Saban Ramanovic

Personal information
- Place of birth: Yugoslavia
- Position: Forward

Senior career*
- Years: Team / Apps / (Gls)
- 1972: Serbian White Eagles
- 1973–1974: Veracruz
- 1974: Serbian White Eagles
- 1975–1976: Toronto Italia
- 1977–1978: Toronto Panhellenic

= Saban Romanovic =

Serbian footballer

Saban Ramanovic is a Serbian retired footballer and coach, who played as a forward.

== Career ==
Ramanovic went overseas in 1972 to play in the National Soccer League with the Serbian White Eagles along with teammate Mike Bakić. In his debut season with the White Eagles he finished as the league's top goal scorer with 23 goals. The following season he played in the Mexican Primera División with C.D. Veracruz. After a season in Mexico he returned to play with the Serbian White Eagles for the 1974 season.

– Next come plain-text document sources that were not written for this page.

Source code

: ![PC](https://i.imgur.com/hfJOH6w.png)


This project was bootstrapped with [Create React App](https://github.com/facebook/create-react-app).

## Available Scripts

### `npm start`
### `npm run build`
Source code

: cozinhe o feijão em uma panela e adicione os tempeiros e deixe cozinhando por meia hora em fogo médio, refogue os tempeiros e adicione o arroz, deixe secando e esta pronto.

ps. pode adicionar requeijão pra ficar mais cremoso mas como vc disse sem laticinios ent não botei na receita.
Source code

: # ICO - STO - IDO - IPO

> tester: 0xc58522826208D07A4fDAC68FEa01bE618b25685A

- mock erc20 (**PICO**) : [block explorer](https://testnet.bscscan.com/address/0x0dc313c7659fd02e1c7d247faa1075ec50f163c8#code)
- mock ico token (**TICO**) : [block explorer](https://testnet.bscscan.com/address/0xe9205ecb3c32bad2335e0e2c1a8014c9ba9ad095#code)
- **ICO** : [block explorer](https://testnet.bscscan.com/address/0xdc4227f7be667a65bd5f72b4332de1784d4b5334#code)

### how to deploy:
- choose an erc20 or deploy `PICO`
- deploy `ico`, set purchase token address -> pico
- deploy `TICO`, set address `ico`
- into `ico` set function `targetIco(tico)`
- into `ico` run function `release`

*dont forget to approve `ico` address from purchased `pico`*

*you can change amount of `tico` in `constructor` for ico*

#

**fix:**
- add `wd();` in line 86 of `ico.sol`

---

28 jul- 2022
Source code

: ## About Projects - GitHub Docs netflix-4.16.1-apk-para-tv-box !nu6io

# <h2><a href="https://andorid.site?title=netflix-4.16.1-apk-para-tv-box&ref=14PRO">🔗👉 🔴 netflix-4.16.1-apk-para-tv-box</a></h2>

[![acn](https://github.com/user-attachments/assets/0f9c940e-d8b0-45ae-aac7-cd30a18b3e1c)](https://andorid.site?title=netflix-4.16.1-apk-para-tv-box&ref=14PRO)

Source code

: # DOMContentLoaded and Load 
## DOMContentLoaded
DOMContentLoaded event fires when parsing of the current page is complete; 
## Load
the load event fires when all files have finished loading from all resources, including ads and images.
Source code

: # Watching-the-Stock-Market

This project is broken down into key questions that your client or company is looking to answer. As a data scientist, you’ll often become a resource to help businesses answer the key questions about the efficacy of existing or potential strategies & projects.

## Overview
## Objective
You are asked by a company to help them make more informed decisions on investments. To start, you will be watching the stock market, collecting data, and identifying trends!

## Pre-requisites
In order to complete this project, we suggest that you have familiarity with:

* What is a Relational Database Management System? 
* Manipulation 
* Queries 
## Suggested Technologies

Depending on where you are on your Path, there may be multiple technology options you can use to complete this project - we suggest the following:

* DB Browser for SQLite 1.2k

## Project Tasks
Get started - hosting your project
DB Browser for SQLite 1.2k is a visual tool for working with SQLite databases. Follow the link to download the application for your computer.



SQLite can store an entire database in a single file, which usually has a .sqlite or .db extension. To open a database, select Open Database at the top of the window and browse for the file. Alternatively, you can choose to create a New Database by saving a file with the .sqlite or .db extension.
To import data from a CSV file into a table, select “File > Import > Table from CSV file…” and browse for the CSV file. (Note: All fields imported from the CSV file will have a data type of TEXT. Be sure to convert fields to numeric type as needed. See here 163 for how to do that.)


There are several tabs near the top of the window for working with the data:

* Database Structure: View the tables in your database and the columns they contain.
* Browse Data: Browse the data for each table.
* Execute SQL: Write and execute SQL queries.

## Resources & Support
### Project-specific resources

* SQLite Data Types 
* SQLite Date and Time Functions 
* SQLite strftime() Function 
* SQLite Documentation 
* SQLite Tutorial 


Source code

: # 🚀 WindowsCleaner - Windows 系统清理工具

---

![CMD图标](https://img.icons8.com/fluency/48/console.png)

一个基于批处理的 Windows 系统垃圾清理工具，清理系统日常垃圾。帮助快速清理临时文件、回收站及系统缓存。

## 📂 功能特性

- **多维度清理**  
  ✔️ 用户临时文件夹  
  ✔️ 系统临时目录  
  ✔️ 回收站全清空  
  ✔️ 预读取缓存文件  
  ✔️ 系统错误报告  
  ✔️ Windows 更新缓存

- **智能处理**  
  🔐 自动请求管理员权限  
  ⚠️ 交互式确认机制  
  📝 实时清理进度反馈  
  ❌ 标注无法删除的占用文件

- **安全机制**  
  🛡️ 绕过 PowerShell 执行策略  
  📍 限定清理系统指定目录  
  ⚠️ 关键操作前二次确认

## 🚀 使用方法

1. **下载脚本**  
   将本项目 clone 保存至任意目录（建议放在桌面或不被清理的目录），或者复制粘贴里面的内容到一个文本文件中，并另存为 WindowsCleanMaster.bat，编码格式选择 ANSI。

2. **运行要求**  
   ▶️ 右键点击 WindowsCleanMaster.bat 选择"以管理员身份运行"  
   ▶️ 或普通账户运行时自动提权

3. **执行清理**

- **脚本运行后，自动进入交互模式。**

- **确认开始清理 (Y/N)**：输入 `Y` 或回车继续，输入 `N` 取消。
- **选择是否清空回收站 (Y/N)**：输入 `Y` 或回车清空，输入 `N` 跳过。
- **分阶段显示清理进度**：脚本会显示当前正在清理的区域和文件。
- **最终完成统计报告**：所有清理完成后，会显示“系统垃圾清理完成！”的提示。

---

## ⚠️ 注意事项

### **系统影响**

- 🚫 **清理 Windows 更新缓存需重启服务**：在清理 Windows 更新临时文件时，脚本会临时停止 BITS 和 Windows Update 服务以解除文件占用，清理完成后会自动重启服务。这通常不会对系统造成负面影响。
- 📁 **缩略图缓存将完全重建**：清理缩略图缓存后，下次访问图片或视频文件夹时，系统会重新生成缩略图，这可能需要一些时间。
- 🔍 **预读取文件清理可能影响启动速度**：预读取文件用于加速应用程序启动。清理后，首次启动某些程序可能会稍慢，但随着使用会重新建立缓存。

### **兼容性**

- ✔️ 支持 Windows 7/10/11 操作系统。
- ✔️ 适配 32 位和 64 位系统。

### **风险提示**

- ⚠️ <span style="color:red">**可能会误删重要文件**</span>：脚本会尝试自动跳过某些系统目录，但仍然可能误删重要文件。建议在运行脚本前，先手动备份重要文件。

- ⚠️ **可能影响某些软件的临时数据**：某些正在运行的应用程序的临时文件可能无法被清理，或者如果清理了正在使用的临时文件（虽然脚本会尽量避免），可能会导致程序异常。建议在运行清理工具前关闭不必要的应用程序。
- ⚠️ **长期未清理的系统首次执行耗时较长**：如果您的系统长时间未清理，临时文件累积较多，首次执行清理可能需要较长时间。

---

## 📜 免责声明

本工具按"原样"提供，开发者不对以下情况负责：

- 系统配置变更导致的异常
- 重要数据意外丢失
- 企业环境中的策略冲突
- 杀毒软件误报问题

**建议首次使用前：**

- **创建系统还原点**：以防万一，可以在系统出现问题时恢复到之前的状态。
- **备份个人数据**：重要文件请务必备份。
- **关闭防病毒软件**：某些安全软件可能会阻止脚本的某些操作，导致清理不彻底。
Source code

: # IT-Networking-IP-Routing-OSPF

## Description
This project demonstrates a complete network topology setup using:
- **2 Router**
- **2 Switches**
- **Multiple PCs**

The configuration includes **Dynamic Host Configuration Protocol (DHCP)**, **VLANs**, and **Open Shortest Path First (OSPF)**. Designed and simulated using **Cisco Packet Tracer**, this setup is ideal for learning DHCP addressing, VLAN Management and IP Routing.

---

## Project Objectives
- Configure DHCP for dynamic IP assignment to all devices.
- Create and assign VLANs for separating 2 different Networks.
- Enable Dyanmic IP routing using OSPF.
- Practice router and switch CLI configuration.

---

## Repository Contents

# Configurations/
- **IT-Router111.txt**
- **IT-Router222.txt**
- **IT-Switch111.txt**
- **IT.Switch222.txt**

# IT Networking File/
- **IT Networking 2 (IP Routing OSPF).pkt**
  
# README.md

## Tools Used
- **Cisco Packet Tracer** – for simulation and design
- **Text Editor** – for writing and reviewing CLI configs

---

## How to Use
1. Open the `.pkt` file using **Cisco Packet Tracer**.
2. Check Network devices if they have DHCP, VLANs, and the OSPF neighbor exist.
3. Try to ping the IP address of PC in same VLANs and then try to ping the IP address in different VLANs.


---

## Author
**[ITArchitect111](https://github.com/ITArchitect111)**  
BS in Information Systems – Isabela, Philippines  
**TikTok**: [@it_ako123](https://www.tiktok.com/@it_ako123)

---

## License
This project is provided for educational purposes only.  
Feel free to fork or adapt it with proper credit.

In 1975, he signed with league rivals Toronto Italia, and assisted in securing the NSL Championship. He also featured in the Canadian Open Cup where he contributed a goal in securing the title against London Boxing Club of Victoria. In 1977, he played with Toronto Panhellenic, and finished as the league's top goal scorer for the second time in his career.